Source texts of formatted documents

▬▬▬▬▬▬▬▬▬▬

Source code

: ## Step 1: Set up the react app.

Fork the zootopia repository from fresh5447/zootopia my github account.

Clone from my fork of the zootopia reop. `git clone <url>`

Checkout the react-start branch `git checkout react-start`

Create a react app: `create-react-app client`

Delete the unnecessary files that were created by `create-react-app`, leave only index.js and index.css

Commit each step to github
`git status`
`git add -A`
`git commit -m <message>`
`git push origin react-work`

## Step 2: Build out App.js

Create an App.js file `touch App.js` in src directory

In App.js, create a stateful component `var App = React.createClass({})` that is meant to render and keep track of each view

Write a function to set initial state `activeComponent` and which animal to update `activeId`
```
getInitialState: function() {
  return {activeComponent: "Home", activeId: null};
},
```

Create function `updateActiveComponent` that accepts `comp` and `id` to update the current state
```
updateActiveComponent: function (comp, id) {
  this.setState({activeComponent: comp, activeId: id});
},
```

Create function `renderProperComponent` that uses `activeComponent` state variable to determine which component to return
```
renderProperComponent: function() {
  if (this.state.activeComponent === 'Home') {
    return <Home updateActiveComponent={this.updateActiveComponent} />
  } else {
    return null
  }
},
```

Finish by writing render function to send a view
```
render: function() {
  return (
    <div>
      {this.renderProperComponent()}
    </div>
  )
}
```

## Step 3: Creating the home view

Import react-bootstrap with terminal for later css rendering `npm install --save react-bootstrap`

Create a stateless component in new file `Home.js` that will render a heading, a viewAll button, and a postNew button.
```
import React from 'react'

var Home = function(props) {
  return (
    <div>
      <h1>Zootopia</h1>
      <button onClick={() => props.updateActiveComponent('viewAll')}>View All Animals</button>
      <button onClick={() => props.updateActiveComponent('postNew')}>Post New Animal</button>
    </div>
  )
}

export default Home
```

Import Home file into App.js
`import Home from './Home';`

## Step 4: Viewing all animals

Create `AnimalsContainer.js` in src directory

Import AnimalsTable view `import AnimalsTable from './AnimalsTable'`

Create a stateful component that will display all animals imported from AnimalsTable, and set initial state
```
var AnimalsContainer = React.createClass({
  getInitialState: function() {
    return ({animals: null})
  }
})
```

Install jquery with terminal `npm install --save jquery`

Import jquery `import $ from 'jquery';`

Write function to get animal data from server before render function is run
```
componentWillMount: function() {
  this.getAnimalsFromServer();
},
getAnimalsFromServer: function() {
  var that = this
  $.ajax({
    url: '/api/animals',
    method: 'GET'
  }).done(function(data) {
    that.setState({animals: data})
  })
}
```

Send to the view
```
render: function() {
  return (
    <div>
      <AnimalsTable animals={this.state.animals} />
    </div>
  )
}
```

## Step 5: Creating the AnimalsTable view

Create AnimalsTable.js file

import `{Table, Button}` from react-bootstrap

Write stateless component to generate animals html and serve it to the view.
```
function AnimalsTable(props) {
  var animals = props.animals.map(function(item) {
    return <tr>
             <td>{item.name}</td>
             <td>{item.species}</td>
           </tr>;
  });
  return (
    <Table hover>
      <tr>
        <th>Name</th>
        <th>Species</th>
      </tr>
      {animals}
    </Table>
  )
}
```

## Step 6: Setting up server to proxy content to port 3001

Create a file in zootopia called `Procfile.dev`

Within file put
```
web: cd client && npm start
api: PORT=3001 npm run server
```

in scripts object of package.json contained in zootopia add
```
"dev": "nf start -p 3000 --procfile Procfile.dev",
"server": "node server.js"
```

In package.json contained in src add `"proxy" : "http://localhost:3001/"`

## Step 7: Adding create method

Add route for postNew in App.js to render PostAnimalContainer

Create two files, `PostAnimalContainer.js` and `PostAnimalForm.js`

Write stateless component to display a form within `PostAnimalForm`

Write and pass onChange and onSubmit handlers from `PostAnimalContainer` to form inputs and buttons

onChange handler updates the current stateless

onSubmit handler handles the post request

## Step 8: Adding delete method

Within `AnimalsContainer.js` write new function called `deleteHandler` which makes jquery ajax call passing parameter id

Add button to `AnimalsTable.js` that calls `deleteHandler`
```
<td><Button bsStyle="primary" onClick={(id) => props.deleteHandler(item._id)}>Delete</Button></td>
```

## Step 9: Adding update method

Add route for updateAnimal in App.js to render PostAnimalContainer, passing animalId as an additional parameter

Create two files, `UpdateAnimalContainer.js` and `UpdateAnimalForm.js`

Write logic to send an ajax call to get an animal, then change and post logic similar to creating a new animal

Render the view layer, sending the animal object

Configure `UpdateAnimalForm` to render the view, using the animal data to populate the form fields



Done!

▬▬▬▬▬▬▬▬▬▬

» Task item
Within the entries above, find the string "current" and return each line that holds it.

» Answer box
Create function `updateActiveComponent` that accepts `comp` and `id` to update the current state
onChange handler updates the current stateless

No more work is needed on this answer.